Then in 1892 a “peerage of the realm” was conferred on him by Queen Victoria. His wife (he had remarried) and various friends (including Charles Darwin’s son George) suggested he pick the title “Kelvin”, after the River Kelvin that flowed by the university in Glasgow. And by the end of his life “Lord Kelvin” had accumulated enough honorifics that they were just summarized with “…” (the MD was an honorary degree conferred by the University of Heidelberg because “it was the only one at their disposal which he did not already possess”):

And when Kelvin died in 1907 he was given a state funeral and buried in Westminster Abbey near Newton and Darwin.

James Clerk Maxwell (1831–1879)

James Clerk Maxwell lived only 48 years but in that time managed to do a remarkable amount of important science. His early years were spent on a 1500-acre family estate (inherited by his father) in a fairly remote part of Scotland—to which he would return later. He was an only child and was homeschooled—initially by his mother, until she died, when he was 8. At 10 he went to an upscale school in Edinburgh, and by the age of 14 had written his first scientific paper. At 16 he went as an undergraduate to the University of Edinburgh, then, effectively as a graduate student, to Cambridge—coming second in the final exams (“Second Wrangler”) to a certain Edward Routh, who would spend most of his life coaching other students on those very same exams.

Within a couple of years, Maxwell was a professor, first in Aberdeen, then in London. In Aberdeen he married the daughter of the university president, who would soon be his “Observer K” (for “Katherine”) in his classic work on color vision. But after nine fairly strenuous years as a professor, Maxwell in 1865 “retired” to his family estate, supervising a house renovation, and in “rural solitude” (recreationally riding around his estate on horseback with his wife) having the most scientifically productive time of his life. In addition to his work on things like the kinetic theory of gases, he also wrote his 2-volume Treatise on Electricity and Magnetism, which ultimately took 7 years to finish, and which, with considerable clarity, described his approach to electromagnetism and what are now called “Maxwell’s Equations”. Occasionally, there were hints of his “country life”—like his 1870 “On Hills and Dales” that in his characteristic mathematicize-everything way gave a kind of “pre-topological” analysis of contour maps (perhaps conceived as he walked half a mile every day down to the mailbox at which journals and correspondence would arrive):

As a person, Maxwell was calm, reserved and unassuming, yet cheerful and charming—and given to writing (arguably sometimes sophomoric) poetry:

With a certain sense of the absurd, he would occasionally publish satirical pieces in Nature, signing them dp/dt, which in the thermodynamic notation created by his friend Tait was equal to JCM, which were his initials. Maxwell liked games and tricks, and spinning tops featured prominently in some of his work. He enjoyed children, though never had any of his own. As a lecturer, he prepared diligently, but often got too sophisticated for his audience. In writing, though, he showed both great clarity and great erudition, for example freely quoting Latin and Greek in articles he wrote for the 9th edition of the Encyclopedia Britannica (of which he was scientific co-editor) on topics such as “Atom” and “Ether”.

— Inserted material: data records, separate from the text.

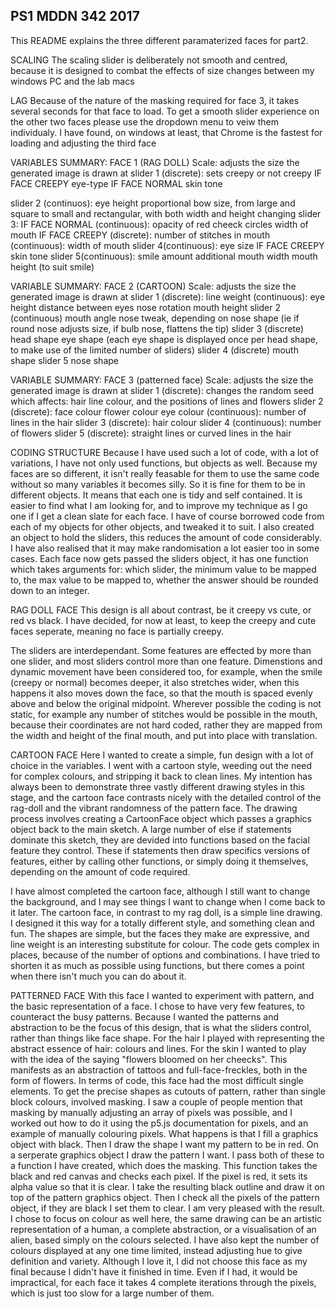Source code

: ## PS1 MDDN 342 2017

This README explains the three different paramaterized faces for part2. 

SCALING
The scaling slider is deliberately not smooth and centred, because it is designed to combat the effects of size changes between my windows PC and the lab macs

LAG
Because of the nature of the masking required for face 3, it takes several seconds for that face to load. To get a smooth slider experience on the other two faces please use the dropdown menu to veiw them individualy. I have found, on windows at least, that Chrome is the fastest for loading and adjusting the third face

VARIABLES SUMMARY: FACE 1 (RAG DOLL)
Scale: adjusts the size the generated image is drawn at
slider 1 (discrete): 
			sets creepy or not creepy
			IF FACE CREEPY
			eye-type
			IF FACE NORMAL
			skin tone
			
slider 2 (continuos): 
			eye height
			proportional bow size, from large and square to small and rectangular, with both width and height changing
slider 3:
			IF FACE NORMAL (continuous):
			opacity of red cheeck circles
			width of mouth
			IF FACE CREEPY (discrete):
			number of stitches in mouth
			(continuous):
			width of mouth
slider 4(continuous):
			eye size
			IF FACE CREEPY
			skin tone
slider 5(continuous):
			smile amount
			additional mouth width
			mouth height (to suit smile)


VARIABLE SUMMARY: FACE 2 (CARTOON)
Scale: adjusts the size the generated image is drawn at
slider 1 (discrete): 
	line weight
	(continuous):
	eye height
	distance between eyes
	nose rotation
	mouth height
slider 2 (continuous)
	mouth angle
	nose tweak, depending on nose shape (ie if round nose adjusts size, if bulb nose, flattens the tip)
slider 3 (discrete)
	head shape
	eye shape
	(each eye shape is displayed once per head shape, to make use of the limited number of sliders)
slider 4 (discrete)
	mouth shape
slider 5
	nose shape

VARIABLE SUMMARY: FACE 3 (patterned face)
Scale: adjusts the size the generated image is drawn at
slider 1 (discrete): 
	changes the random seed which affects: hair line colour, and the positions of lines and flowers
slider 2 (discrete):
	face colour
	flower colour
	eye colour
	(continuous):
	number of lines in the hair
slider 3 (discrete):
	hair colour
slider 4 (continuous):
	number of flowers
slider 5 (discrete):
	straight lines or curved lines in the hair

CODING STRUCTURE
Because I have used such a lot of code, with a lot of variations, I have not only used functions, but objects as well. Because my faces are so  different, it isn't really feasable for them to use the same code without so many variables it becomes silly. So it is fine for them to be in different objects. It means that each one is tidy and self contained. It is easier to find what I am looking for, and to improve my technique as I  go one if I get a clean slate for each face. I have of course borrowed code from each of my objects for other objects, and tweaked it to suit. 
I also created an object to hold the sliders, this reduces the amount of code considerably. I have also realised that it may make randomisation a lot easier too in some cases. Each face now gets passed the sliders object, it has one function which takes arguments for: which slider, the minimum value to be mapped to, the max value to be mapped to, whether the answer should be rounded down to an integer. 


RAG DOLL FACE
This design is all about contrast, be it creepy vs cute, or red vs black. I have decided, for now at least, to keep the creepy and cute faces seperate, meaning no face is partially creepy. 

The sliders are interdependant. Some features are effected by more than one slider, and most sliders control more than one feature.
Dimenstions and dynamic movement have been considered too, for example, when the smile (creepy or normal) becomes deeper, it also stretches wider, when this happens it also moves down the face, so that the mouth is  spaced evenly above and below the original midpoint. 
Wherever possible the coding is  not static, for example any number of stitches would be possible in the mouth, because their coordinates are not hard coded, rather they are mapped from the width and height of the final mouth, and put into place with translation.


CARTOON FACE
Here I wanted to create a simple, fun design with a lot of choice in the variables. I went with a cartoon style, weeding out the need for complex colours, and stripping it back to clean lines. 
My intention has always been to demonstrate three vastly different drawing styles in this stage, and the cartoon face contrasts nicely with the detailed control of the rag-doll and the vibrant randomness of the pattern face. 
The drawing process involves creating a CartoonFace object which passes a graphics object back to the main sketch. A large number of else if statements dominate this sketch, they are devided into functions based on the facial feature they control. These if statements then draw specifics versions of features, either by calling other functions, or simply doing it themselves, depending on the amount of code required.


I have almost completed the cartoon face, although I still want to change the background, and I may see things I want to change when I come back to it later.
The cartoon face, in contrast to my rag doll, is a simple line drawing. I designed it this way for a totally different style, and something clean and fun. The shapes are simple, but the faces they make are expressive, and line weight is an interesting substitute for colour. The code gets complex in places, because of the number of options and combinations. I have tried to shorten it as much as possible using  functions, but there comes a point when there isn't much you can do about it.


PATTERNED FACE
With this face I wanted to experiment with pattern, and the basic representation of a face. I chose to have very few features, to counteract the busy patterns. Because I wanted the patterns and abstraction to be the focus of this design, that is what the sliders control, rather than things like face shape. 
For the hair I played with representing the abstract essence of hair:  colours and lines. 
For the skin I wanted to play with the  idea of the saying "flowers bloomed on her cheecks". This manifests as an abstraction of tattoos and full-face-freckles, both in the form of flowers.
In terms of code, this face had the most difficult single elements. 
To get the precise shapes as cutouts of pattern, rather than single block colours, involved masking. I saw a couple of people mention that masking by manually adjusting an array of pixels was possible, and I worked out how to do it using the p5.js documentation for pixels, and an example of manually colouring pixels. 
What happens is that I fill a graphics object with black. Then I draw the shape I want my pattern to be in red. On a serperate graphics object I draw the pattern I want. I pass both of these to a function I have created, which does the masking. This function takes the black and red canvas and checks each pixel. If the pixel is red, it sets its alpha value so that it is clear. I take the resulting black outline and draw it on top of the pattern graphics object. Then I check all the pixels of the pattern object, if they are black I set them to clear. 
I am very pleased with the result. I chose to focus on colour as well here, the same drawing can be an artistic representation of a human, a complete abstraction, or a visualisation of an alien, based simply on the colours selected. I have also kept the number of colours displayed at any one time limited, instead adjusting hue to give definition and variety.
Although I love it, I did not choose this face as my final because I didn't have it finished in time. Even if I had, it would be impractical, for each face it takes 4 complete iterations through the pixels, which is just too slow for a large number of them.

As we mentioned above, Maxwell was quite an enthusiast of diagrams and visual presentation (even writing an article on “Diagrams” for the Encyclopedia Britannica). He was also a capable experimentalist, making many measurements (sometimes along with his wife), and in 1861 creating the first color photograph.

In 1871 William Cavendish, 7th Duke of Devonshire, who had studied math in Cambridge, and was now chancellor of the university, agreed to put up the money to build what became the Cavendish Laboratory and to endow a new chair of experimental physics. Kelvin having turned down the job, it was offered to the still-rather-obscure Maxwell, who somewhat reluctantly accepted—with the result that for several years he spent much of his time supervising the design and building of the lab.

The lab was finished in 1874, but then William Cavendish dropped on Maxwell a large collection of papers from his great uncle Henry Cavendish, who had been a wealthy “gentleman scientist” of the late 1700s and (among other things) the discoverer of hydrogen. Maxwell liked history (as some of us do!), noticed that Cavendish had discovered Ohm’s law 50 years before Ohm, and in the end spent several years painstakingly editing and annotating the papers into a 500-page book. By 1879 Maxwell was finally ready to energetically concentrate on physics research again, but, sadly, in the fall of that year his health failed, and he died at the age of 48—having succumbed to stomach cancer, as his mother also had at almost the same age.

J. Willard Gibbs (1839–1903)

Gibbs was born near the Yale campus, and died there 64 years later, in the same house where he had lived since he was 7 years old (save for three years spent visiting European universities as a young man, and regular summer “out-in-nature” vacations). His father (who, like, “our Gibbs” was named “Josiah Willard”—making “our Gibbs” be called “Willard”) came from an old and distinguished intellectual and religious New England family, and was a professor of sacred languages at Yale. Willard Gibbs went to college and graduate school at Yale, and then spent his whole career as a professor at Yale.

He was, it seems, a quiet, modest and rather distant person, who radiated a certain serenity, regularly attended church, had a small circle of friends and lived with his two sisters (and the husband and children of one of them). He diligently discharged his teaching responsibilities, though his lectures were very sparsely attended, and he seems not to have been thought forceful enough in dealing with people to have been called on for many administrative tasks—though he became the treasurer of his former high school, and himself was careful enough with money that by the end of his life he had accumulated what would now be several million dollars.

He had begun his academic career in practical engineering, for example patenting an “improved [railway] car-brake”, but was soon drawn in more mathematical directions, favoring a certain clarity and minimalism of formulation, and a cleanliness, if not brevity, of exposition. His work on thermodynamics (initially published in the rather obscure Transactions of the Connecticut Academy) was divided into two parts: the first, in the 1870s, concentrating on macroscopic equilibrium properties, and second, in the 1890s, concentrating on microscopic “statistical mechanics” (as Gibbs called it). Even before he started on thermodynamics, he’d been interested in electromagnetism, and between his two “thermodynamic periods”, he again worked on electromagnetism. He studied Maxwell’s work, and was at first drawn to the then-popular formalism of quaternions—but soon decided to invent his own approach and notation for vector analysis, which at first he presented only in notes for his students, though it later became widely adopted.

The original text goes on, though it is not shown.